SOURCE RECORDS:
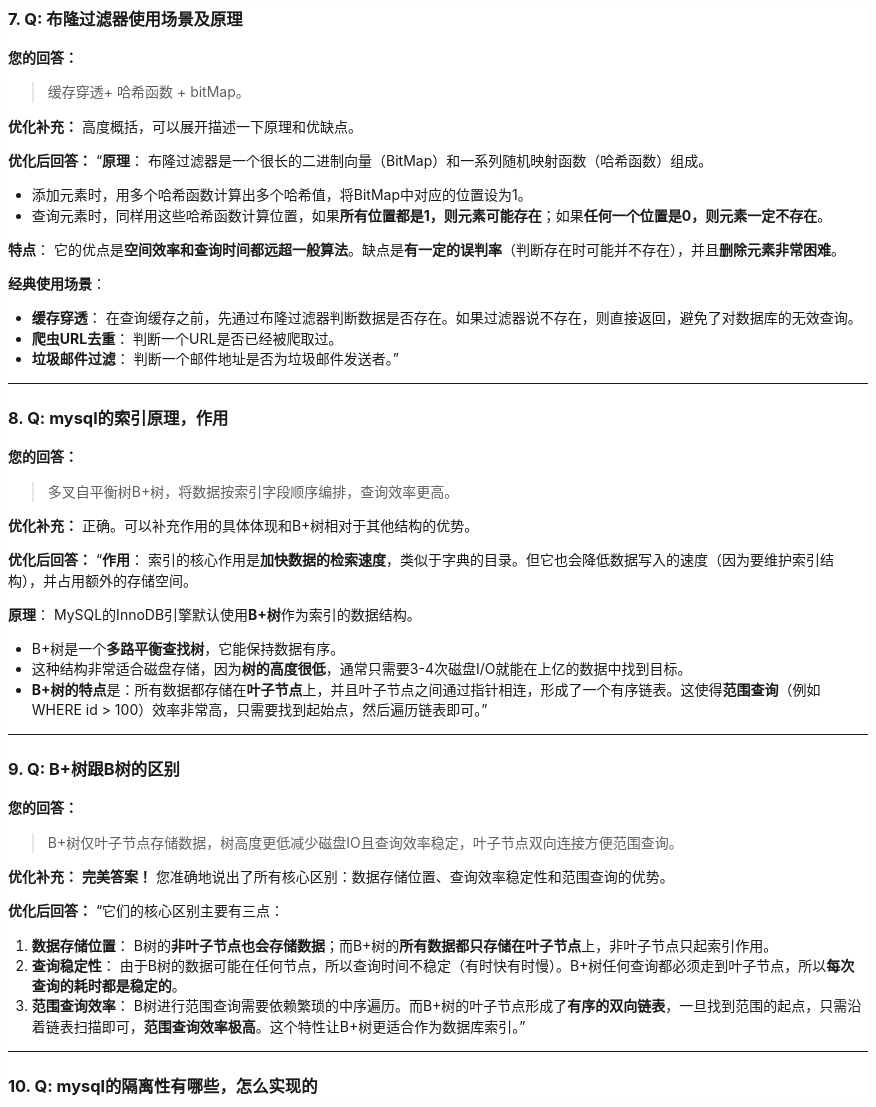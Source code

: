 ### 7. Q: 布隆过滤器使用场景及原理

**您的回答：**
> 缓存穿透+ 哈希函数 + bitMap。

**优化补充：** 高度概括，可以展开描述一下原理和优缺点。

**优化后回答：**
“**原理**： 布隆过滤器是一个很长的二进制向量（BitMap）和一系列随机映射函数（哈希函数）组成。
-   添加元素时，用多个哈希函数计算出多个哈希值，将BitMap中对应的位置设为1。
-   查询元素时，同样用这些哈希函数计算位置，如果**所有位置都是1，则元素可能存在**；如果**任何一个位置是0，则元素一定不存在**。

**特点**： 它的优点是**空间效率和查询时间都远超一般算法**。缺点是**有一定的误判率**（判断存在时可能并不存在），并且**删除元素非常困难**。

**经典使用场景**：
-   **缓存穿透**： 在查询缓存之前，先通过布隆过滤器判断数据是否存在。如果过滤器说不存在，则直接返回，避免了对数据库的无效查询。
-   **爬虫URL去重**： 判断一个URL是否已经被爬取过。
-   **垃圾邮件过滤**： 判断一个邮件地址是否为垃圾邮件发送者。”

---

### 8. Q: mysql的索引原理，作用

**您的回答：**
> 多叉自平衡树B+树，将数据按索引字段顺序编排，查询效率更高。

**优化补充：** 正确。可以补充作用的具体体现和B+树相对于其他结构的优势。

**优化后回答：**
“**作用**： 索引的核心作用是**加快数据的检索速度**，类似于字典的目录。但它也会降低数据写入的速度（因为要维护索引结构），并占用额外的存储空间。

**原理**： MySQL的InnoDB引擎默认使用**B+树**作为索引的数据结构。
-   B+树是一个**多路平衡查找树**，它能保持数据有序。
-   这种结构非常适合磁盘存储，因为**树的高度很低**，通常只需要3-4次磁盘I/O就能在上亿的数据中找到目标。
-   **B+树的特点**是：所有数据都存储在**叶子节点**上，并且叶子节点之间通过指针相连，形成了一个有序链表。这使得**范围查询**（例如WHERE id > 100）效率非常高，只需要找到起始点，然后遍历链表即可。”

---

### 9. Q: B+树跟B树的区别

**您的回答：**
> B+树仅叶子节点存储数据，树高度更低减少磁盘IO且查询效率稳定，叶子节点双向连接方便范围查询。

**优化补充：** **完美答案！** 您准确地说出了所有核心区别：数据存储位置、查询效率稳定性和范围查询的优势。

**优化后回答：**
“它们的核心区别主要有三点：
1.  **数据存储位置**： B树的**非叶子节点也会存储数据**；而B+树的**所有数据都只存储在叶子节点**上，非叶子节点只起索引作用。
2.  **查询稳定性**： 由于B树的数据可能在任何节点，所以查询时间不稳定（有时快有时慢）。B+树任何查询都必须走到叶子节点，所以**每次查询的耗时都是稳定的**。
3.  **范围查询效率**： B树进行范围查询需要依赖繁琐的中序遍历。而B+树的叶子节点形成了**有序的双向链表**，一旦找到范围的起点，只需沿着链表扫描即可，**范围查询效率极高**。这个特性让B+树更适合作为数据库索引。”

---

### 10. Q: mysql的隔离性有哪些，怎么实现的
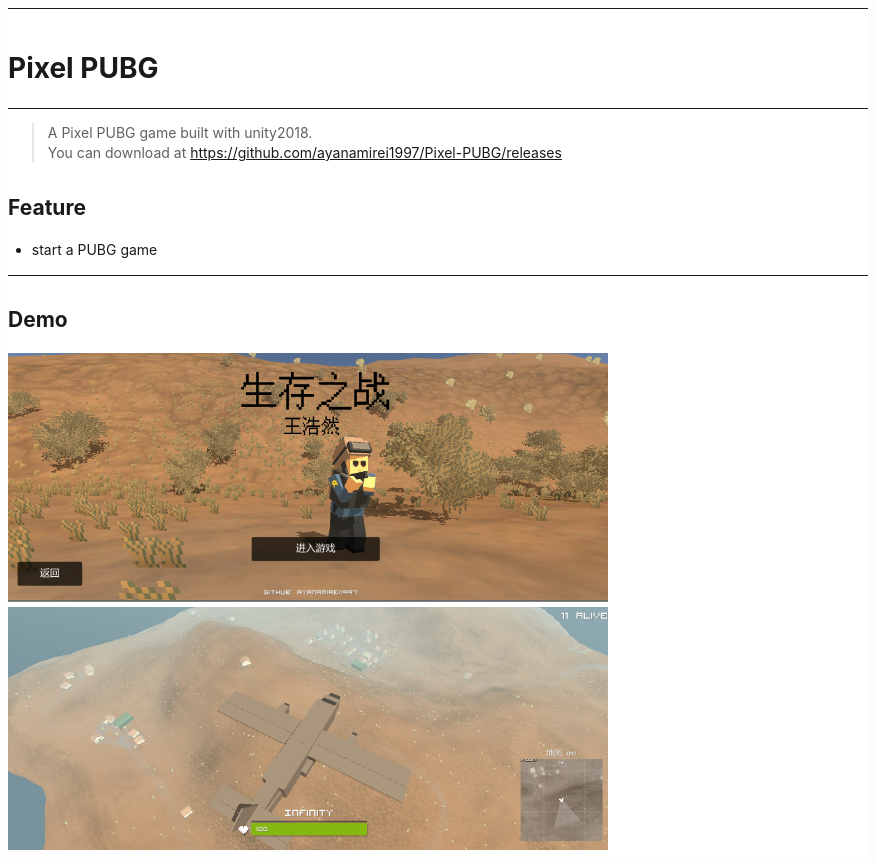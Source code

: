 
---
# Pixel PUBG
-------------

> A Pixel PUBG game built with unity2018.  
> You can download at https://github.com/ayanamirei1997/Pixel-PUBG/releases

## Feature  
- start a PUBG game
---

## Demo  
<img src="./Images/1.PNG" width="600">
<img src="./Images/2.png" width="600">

TASK BRIEF: Copy out every line of the data above, taking care to leave the pictures out.

SOLVED PROBLEM:
Source code

: ### 7. Q: 布隆过滤器使用场景及原理

**您的回答：**
> 缓存穿透+ 哈希函数 + bitMap。

**优化补充：** 高度概括，可以展开描述一下原理和优缺点。

**优化后回答：**
“**原理**： 布隆过滤器是一个很长的二进制向量（BitMap）和一系列随机映射函数（哈希函数）组成。
-   添加元素时，用多个哈希函数计算出多个哈希值，将BitMap中对应的位置设为1。
-   查询元素时，同样用这些哈希函数计算位置，如果**所有位置都是1，则元素可能存在**；如果**任何一个位置是0，则元素一定不存在**。

**特点**： 它的优点是**空间效率和查询时间都远超一般算法**。缺点是**有一定的误判率**（判断存在时可能并不存在），并且**删除元素非常困难**。

**经典使用场景**：
-   **缓存穿透**： 在查询缓存之前，先通过布隆过滤器判断数据是否存在。如果过滤器说不存在，则直接返回，避免了对数据库的无效查询。
-   **爬虫URL去重**： 判断一个URL是否已经被爬取过。
-   **垃圾邮件过滤**： 判断一个邮件地址是否为垃圾邮件发送者。”

---

### 8. Q: mysql的索引原理，作用

**您的回答：**
> 多叉自平衡树B+树，将数据按索引字段顺序编排，查询效率更高。

**优化补充：** 正确。可以补充作用的具体体现和B+树相对于其他结构的优势。

**优化后回答：**
“**作用**： 索引的核心作用是**加快数据的检索速度**，类似于字典的目录。但它也会降低数据写入的速度（因为要维护索引结构），并占用额外的存储空间。

**原理**： MySQL的InnoDB引擎默认使用**B+树**作为索引的数据结构。
-   B+树是一个**多路平衡查找树**，它能保持数据有序。
-   这种结构非常适合磁盘存储，因为**树的高度很低**，通常只需要3-4次磁盘I/O就能在上亿的数据中找到目标。
-   **B+树的特点**是：所有数据都存储在**叶子节点**上，并且叶子节点之间通过指针相连，形成了一个有序链表。这使得**范围查询**（例如WHERE id > 100）效率非常高，只需要找到起始点，然后遍历链表即可。”

---

### 9. Q: B+树跟B树的区别

**您的回答：**
> B+树仅叶子节点存储数据，树高度更低减少磁盘IO且查询效率稳定，叶子节点双向连接方便范围查询。

**优化补充：** **完美答案！** 您准确地说出了所有核心区别：数据存储位置、查询效率稳定性和范围查询的优势。

**优化后回答：**
“它们的核心区别主要有三点：
1.  **数据存储位置**： B树的**非叶子节点也会存储数据**；而B+树的**所有数据都只存储在叶子节点**上，非叶子节点只起索引作用。
2.  **查询稳定性**： 由于B树的数据可能在任何节点，所以查询时间不稳定（有时快有时慢）。B+树任何查询都必须走到叶子节点，所以**每次查询的耗时都是稳定的**。
3.  **范围查询效率**： B树进行范围查询需要依赖繁琐的中序遍历。而B+树的叶子节点形成了**有序的双向链表**，一旦找到范围的起点，只需沿着链表扫描即可，**范围查询效率极高**。这个特性让B+树更适合作为数据库索引。”

---

### 10. Q: mysql的隔离性有哪些，怎么实现的
Source code

: 
---
# Pixel PUBG
-------------

> A Pixel PUBG game built with unity2018.  
> You can download at https://github.com/ayanamirei1997/Pixel-PUBG/releases

## Feature  
- start a PUBG game
---

## Demo  
<img src="./Images/1.PNG" width="600">
<img src="./Images/2.png" width="600">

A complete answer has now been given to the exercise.